- Opening Delimiter -
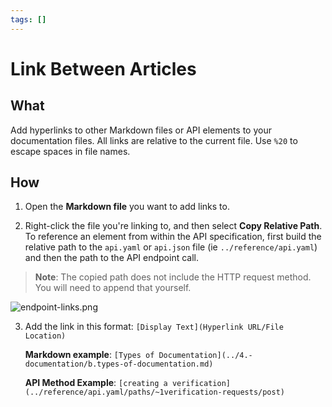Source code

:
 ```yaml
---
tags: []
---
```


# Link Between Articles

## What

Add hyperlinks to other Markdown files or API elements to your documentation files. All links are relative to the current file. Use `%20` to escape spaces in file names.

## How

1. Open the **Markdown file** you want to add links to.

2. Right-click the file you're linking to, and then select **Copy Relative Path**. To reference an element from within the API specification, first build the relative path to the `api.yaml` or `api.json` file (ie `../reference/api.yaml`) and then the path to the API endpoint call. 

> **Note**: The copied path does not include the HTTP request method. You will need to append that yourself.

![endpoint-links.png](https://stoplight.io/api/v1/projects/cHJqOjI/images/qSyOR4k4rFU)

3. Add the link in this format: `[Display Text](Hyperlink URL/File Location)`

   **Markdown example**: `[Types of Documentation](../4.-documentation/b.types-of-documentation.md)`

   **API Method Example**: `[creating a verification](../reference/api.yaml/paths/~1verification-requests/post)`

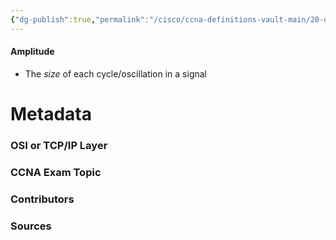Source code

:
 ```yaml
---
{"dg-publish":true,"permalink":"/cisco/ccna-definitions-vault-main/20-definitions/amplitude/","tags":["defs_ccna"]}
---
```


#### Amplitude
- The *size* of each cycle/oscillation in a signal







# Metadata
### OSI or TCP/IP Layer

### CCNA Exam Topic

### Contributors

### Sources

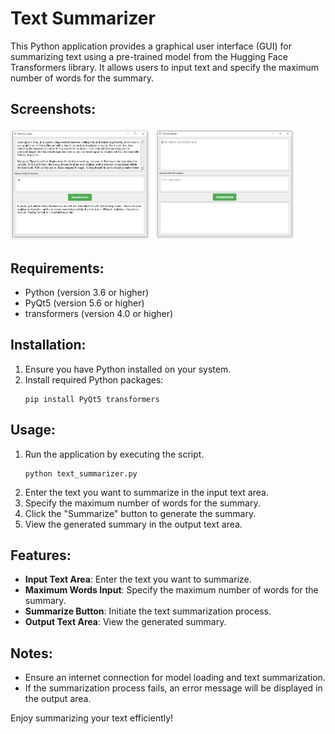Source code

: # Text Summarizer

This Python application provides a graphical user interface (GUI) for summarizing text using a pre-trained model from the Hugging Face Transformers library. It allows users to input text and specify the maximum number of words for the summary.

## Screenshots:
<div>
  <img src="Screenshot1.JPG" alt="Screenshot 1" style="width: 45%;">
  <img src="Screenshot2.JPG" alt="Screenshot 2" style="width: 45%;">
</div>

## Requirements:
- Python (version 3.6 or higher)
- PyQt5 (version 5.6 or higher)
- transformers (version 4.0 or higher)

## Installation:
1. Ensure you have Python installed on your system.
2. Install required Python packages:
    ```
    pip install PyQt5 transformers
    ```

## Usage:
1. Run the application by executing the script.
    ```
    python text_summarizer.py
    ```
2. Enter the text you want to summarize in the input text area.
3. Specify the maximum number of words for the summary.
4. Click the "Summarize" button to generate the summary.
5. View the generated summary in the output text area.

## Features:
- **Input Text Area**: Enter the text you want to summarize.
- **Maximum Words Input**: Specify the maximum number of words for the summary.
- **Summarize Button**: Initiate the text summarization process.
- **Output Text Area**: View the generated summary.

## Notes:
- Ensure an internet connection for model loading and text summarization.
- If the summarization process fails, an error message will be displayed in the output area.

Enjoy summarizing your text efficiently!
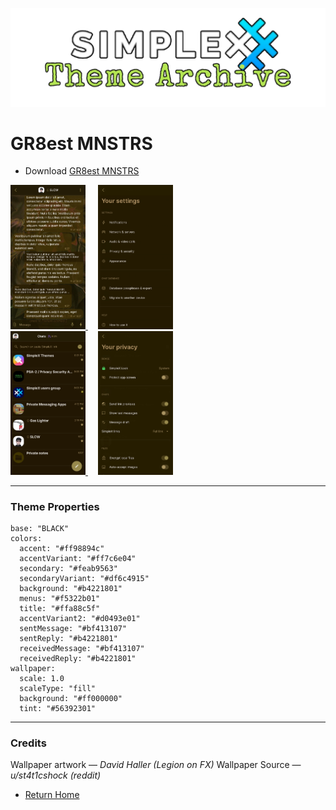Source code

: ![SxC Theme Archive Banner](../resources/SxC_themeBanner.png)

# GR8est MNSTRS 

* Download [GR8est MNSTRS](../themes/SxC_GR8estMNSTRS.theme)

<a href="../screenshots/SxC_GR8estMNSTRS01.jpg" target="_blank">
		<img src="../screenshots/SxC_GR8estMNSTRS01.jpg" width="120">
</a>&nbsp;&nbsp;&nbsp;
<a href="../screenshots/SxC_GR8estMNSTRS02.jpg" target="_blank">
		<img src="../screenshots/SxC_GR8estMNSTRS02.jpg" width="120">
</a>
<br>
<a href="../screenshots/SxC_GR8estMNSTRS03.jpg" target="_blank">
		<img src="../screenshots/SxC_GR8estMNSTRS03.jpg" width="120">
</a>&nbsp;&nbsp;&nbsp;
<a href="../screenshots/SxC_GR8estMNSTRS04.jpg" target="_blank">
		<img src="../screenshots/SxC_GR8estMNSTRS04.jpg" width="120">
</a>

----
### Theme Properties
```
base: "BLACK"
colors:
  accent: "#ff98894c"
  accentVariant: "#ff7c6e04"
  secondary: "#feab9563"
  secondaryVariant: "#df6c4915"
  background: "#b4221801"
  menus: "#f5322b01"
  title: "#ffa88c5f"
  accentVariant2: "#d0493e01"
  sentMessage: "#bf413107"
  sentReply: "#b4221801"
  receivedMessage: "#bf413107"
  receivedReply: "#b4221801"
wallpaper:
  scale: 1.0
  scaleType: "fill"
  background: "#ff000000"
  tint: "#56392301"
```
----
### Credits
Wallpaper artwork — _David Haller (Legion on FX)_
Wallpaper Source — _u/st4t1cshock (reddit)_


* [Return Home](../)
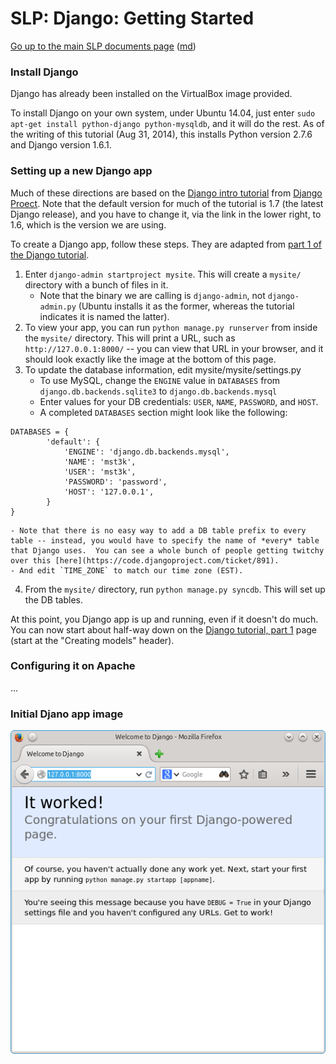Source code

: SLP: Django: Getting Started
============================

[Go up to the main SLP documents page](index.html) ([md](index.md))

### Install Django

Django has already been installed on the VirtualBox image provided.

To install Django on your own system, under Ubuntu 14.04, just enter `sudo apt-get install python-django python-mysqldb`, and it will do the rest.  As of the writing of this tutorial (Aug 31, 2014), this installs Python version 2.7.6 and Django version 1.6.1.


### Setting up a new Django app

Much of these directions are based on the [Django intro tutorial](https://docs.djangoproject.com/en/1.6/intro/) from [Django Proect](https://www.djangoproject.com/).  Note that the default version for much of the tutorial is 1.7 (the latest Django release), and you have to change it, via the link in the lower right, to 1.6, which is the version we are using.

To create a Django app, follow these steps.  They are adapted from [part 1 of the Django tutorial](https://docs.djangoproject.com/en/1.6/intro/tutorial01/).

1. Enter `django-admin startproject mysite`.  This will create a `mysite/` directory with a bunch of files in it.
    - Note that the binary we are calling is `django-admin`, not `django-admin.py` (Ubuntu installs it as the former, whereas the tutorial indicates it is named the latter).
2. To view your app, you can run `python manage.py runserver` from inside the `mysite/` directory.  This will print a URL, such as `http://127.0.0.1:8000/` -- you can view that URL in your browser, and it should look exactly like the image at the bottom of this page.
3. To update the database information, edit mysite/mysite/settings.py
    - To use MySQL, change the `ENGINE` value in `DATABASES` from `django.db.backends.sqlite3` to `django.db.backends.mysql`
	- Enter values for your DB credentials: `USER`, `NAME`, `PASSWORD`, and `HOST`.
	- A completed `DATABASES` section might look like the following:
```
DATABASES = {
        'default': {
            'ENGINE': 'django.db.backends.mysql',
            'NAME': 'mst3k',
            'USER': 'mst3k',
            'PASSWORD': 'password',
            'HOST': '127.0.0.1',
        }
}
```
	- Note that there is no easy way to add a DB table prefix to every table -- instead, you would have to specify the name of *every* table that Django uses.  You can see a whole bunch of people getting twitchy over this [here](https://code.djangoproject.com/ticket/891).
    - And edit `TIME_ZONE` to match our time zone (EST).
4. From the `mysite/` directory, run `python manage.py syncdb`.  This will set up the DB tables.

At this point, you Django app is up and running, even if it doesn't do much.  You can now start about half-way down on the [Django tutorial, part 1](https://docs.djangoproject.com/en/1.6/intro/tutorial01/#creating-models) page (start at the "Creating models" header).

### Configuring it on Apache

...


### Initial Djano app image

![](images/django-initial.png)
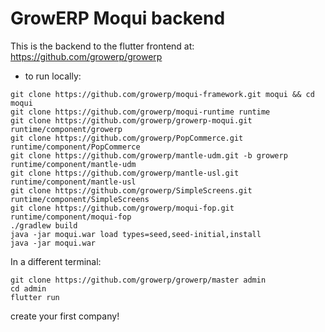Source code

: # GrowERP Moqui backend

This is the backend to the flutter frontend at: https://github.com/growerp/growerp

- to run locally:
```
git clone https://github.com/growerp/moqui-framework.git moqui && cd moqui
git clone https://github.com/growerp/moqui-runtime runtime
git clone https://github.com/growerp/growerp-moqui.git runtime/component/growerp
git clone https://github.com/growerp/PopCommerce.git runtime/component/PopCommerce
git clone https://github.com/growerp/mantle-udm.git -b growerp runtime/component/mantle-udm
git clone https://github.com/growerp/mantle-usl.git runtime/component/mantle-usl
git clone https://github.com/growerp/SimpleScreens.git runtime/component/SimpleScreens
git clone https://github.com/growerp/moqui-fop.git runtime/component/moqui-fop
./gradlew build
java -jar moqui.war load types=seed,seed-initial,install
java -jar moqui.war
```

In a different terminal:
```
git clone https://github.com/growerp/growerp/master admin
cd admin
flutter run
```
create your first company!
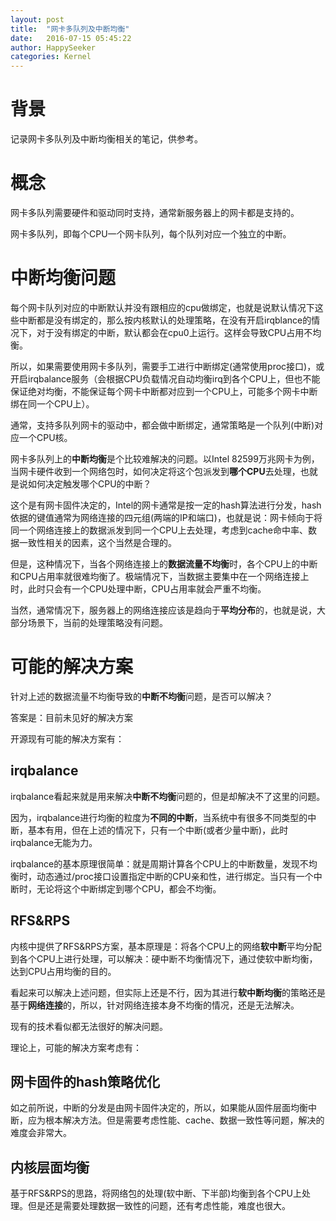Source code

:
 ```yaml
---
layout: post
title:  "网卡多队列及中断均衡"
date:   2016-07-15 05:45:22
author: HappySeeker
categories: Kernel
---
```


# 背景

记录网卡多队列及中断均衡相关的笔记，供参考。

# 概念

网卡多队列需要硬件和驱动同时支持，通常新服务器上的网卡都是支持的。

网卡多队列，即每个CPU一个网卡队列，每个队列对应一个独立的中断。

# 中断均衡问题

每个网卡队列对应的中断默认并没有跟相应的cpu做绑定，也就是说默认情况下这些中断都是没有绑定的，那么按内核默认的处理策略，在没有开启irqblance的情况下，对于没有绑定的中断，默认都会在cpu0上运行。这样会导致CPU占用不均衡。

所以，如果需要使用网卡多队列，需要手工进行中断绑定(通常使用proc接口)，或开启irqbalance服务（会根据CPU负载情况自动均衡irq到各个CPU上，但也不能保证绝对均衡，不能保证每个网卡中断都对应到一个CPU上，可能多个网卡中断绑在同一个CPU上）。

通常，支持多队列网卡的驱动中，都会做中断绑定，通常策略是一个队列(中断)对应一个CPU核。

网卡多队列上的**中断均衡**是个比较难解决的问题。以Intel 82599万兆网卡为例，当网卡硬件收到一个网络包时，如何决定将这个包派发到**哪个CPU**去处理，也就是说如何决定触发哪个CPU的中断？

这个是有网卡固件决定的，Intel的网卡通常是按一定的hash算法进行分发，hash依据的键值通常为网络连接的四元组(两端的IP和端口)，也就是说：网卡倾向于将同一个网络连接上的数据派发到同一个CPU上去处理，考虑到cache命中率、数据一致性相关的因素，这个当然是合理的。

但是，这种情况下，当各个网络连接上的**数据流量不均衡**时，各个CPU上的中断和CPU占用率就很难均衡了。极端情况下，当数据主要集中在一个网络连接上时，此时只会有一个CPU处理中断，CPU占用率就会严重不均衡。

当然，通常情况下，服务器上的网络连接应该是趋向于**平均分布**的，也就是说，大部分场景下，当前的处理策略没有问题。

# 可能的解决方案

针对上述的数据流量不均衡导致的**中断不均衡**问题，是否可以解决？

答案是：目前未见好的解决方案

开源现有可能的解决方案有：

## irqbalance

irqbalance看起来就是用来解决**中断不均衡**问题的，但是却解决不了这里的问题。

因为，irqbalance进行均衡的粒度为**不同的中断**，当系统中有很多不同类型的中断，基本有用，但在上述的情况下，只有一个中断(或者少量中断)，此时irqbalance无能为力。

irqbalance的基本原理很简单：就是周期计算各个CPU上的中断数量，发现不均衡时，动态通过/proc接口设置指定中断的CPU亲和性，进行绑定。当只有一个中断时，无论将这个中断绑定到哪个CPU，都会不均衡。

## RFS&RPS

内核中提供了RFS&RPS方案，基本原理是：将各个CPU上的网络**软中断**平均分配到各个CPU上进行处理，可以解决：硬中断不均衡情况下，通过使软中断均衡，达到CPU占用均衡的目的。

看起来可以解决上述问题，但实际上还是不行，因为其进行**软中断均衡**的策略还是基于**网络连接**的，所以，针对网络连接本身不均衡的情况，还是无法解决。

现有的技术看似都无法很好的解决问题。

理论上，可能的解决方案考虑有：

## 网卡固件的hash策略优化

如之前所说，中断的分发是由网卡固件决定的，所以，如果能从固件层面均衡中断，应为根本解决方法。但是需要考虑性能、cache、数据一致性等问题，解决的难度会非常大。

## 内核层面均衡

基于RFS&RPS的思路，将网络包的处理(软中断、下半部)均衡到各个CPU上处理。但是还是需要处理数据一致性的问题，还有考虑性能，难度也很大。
- Closing Delimiter -
* _Try it_
From the records, copy out each line that includes the string "Ubuntu".

* _Expected answer_
To install Django on your own system, under Ubuntu 14.04, just enter `sudo apt-get install python-django python-mysqldb`, and it will do the rest.  As of the writing of this tutorial (Aug 31, 2014), this installs Python version 2.7.6 and Django version 1.6.1.
    - Note that the binary we are calling is `django-admin`, not `django-admin.py` (Ubuntu installs it as the former, whereas the tutorial indicates it is named the latter).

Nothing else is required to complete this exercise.